(Records excerpted from a collection)
************
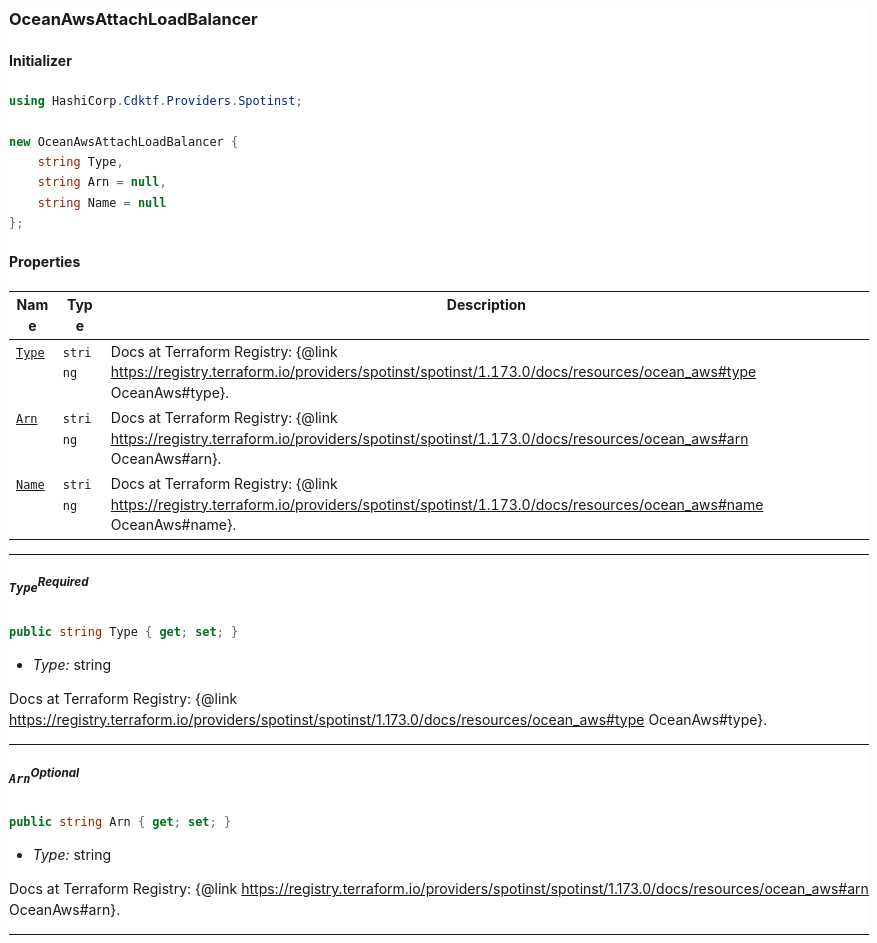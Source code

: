 ### OceanAwsAttachLoadBalancer <a name="OceanAwsAttachLoadBalancer" id="@cdktf/provider-spotinst.oceanAws.OceanAwsAttachLoadBalancer"></a>

#### Initializer <a name="Initializer" id="@cdktf/provider-spotinst.oceanAws.OceanAwsAttachLoadBalancer.Initializer"></a>

```csharp
using HashiCorp.Cdktf.Providers.Spotinst;

new OceanAwsAttachLoadBalancer {
    string Type,
    string Arn = null,
    string Name = null
};
```

#### Properties <a name="Properties" id="Properties"></a>

| **Name** | **Type** | **Description** |
| --- | --- | --- |
| <code><a href="#@cdktf/provider-spotinst.oceanAws.OceanAwsAttachLoadBalancer.property.type">Type</a></code> | <code>string</code> | Docs at Terraform Registry: {@link https://registry.terraform.io/providers/spotinst/spotinst/1.173.0/docs/resources/ocean_aws#type OceanAws#type}. |
| <code><a href="#@cdktf/provider-spotinst.oceanAws.OceanAwsAttachLoadBalancer.property.arn">Arn</a></code> | <code>string</code> | Docs at Terraform Registry: {@link https://registry.terraform.io/providers/spotinst/spotinst/1.173.0/docs/resources/ocean_aws#arn OceanAws#arn}. |
| <code><a href="#@cdktf/provider-spotinst.oceanAws.OceanAwsAttachLoadBalancer.property.name">Name</a></code> | <code>string</code> | Docs at Terraform Registry: {@link https://registry.terraform.io/providers/spotinst/spotinst/1.173.0/docs/resources/ocean_aws#name OceanAws#name}. |

---

##### `Type`<sup>Required</sup> <a name="Type" id="@cdktf/provider-spotinst.oceanAws.OceanAwsAttachLoadBalancer.property.type"></a>

```csharp
public string Type { get; set; }
```

- *Type:* string

Docs at Terraform Registry: {@link https://registry.terraform.io/providers/spotinst/spotinst/1.173.0/docs/resources/ocean_aws#type OceanAws#type}.

---

##### `Arn`<sup>Optional</sup> <a name="Arn" id="@cdktf/provider-spotinst.oceanAws.OceanAwsAttachLoadBalancer.property.arn"></a>

```csharp
public string Arn { get; set; }
```

- *Type:* string

Docs at Terraform Registry: {@link https://registry.terraform.io/providers/spotinst/spotinst/1.173.0/docs/resources/ocean_aws#arn OceanAws#arn}.

---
************
§ Problem: Could you write out every record exactly, leaving the pictures out?

§ Exercise result:
Source code

: ### OceanAwsAttachLoadBalancer <a name="OceanAwsAttachLoadBalancer" id="@cdktf/provider-spotinst.oceanAws.OceanAwsAttachLoadBalancer"></a>

#### Initializer <a name="Initializer" id="@cdktf/provider-spotinst.oceanAws.OceanAwsAttachLoadBalancer.Initializer"></a>

```csharp
using HashiCorp.Cdktf.Providers.Spotinst;

new OceanAwsAttachLoadBalancer {
    string Type,
    string Arn = null,
    string Name = null
};
```

#### Properties <a name="Properties" id="Properties"></a>

| **Name** | **Type** | **Description** |
| --- | --- | --- |
| <code><a href="#@cdktf/provider-spotinst.oceanAws.OceanAwsAttachLoadBalancer.property.type">Type</a></code> | <code>string</code> | Docs at Terraform Registry: {@link https://registry.terraform.io/providers/spotinst/spotinst/1.173.0/docs/resources/ocean_aws#type OceanAws#type}. |
| <code><a href="#@cdktf/provider-spotinst.oceanAws.OceanAwsAttachLoadBalancer.property.arn">Arn</a></code> | <code>string</code> | Docs at Terraform Registry: {@link https://registry.terraform.io/providers/spotinst/spotinst/1.173.0/docs/resources/ocean_aws#arn OceanAws#arn}. |
| <code><a href="#@cdktf/provider-spotinst.oceanAws.OceanAwsAttachLoadBalancer.property.name">Name</a></code> | <code>string</code> | Docs at Terraform Registry: {@link https://registry.terraform.io/providers/spotinst/spotinst/1.173.0/docs/resources/ocean_aws#name OceanAws#name}. |

---

##### `Type`<sup>Required</sup> <a name="Type" id="@cdktf/provider-spotinst.oceanAws.OceanAwsAttachLoadBalancer.property.type"></a>

```csharp
public string Type { get; set; }
```

- *Type:* string

Docs at Terraform Registry: {@link https://registry.terraform.io/providers/spotinst/spotinst/1.173.0/docs/resources/ocean_aws#type OceanAws#type}.

---

##### `Arn`<sup>Optional</sup> <a name="Arn" id="@cdktf/provider-spotinst.oceanAws.OceanAwsAttachLoadBalancer.property.arn"></a>

```csharp
public string Arn { get; set; }
```

- *Type:* string

Docs at Terraform Registry: {@link https://registry.terraform.io/providers/spotinst/spotinst/1.173.0/docs/resources/ocean_aws#arn OceanAws#arn}.

---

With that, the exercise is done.